» **Exercise directions**
Where does the string "label" occur in the records? Copy each line that holds it.

» **Supplied records**

^^^^^^^^^^^^^^^^

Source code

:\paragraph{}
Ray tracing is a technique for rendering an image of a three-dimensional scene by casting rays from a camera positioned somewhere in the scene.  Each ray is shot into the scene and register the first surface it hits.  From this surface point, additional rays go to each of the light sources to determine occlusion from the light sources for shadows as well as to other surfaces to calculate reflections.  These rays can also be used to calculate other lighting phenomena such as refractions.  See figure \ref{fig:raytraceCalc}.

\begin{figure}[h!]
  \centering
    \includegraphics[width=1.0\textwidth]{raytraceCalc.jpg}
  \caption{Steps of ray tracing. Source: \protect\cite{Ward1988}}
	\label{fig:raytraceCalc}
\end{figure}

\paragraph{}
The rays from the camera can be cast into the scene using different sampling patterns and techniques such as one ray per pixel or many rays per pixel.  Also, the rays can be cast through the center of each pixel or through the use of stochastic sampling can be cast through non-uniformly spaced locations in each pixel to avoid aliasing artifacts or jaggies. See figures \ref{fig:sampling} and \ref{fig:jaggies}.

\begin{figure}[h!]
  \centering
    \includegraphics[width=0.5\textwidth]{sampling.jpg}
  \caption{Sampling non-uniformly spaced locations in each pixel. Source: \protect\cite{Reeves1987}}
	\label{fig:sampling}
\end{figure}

^^^^^^^^^^^^^^^^

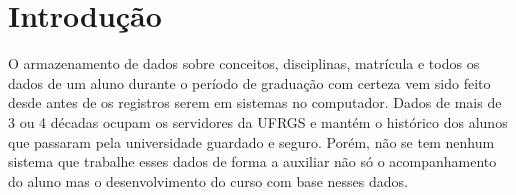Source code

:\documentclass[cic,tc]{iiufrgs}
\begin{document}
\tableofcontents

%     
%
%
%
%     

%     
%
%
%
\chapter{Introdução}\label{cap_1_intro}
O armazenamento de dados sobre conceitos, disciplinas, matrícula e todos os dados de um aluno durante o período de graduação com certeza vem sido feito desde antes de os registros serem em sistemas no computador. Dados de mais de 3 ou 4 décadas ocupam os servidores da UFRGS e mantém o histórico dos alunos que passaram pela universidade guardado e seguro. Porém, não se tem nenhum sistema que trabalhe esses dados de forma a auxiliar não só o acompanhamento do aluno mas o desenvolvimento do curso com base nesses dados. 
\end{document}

^^^^^^^^^^^^^^^^

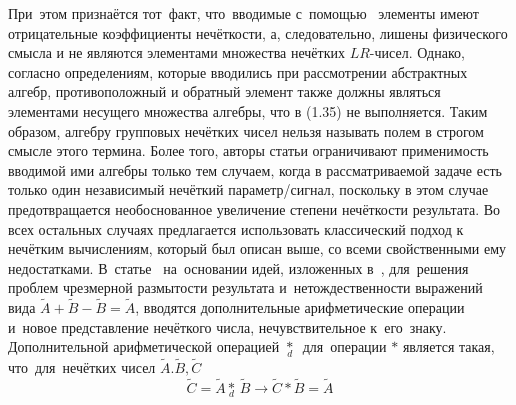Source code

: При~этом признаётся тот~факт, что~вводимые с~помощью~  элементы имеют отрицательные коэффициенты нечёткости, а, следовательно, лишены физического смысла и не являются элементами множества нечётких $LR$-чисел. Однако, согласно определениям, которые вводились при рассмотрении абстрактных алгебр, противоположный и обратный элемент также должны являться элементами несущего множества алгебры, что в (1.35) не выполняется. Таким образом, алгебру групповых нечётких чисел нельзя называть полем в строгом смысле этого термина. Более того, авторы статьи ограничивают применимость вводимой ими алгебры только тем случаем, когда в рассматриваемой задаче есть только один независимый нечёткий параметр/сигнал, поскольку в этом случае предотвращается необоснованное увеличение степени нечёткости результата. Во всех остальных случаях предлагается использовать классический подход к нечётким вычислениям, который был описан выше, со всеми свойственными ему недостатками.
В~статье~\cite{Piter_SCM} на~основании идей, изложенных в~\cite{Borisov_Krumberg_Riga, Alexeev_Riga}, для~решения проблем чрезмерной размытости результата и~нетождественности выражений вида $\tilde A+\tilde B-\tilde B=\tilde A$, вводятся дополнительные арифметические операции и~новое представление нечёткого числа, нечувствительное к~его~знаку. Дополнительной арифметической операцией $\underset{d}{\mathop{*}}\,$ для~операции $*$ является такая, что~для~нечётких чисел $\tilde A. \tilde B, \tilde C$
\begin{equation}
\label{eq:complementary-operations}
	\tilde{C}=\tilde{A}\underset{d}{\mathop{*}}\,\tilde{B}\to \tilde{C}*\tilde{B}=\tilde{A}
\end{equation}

^^^^^^^^^^^^^^^^

» **Written solution**
	\label{fig:raytraceCalc}
	\label{fig:sampling}
\chapter{Introdução}\label{cap_1_intro}
\label{eq:complementary-operations}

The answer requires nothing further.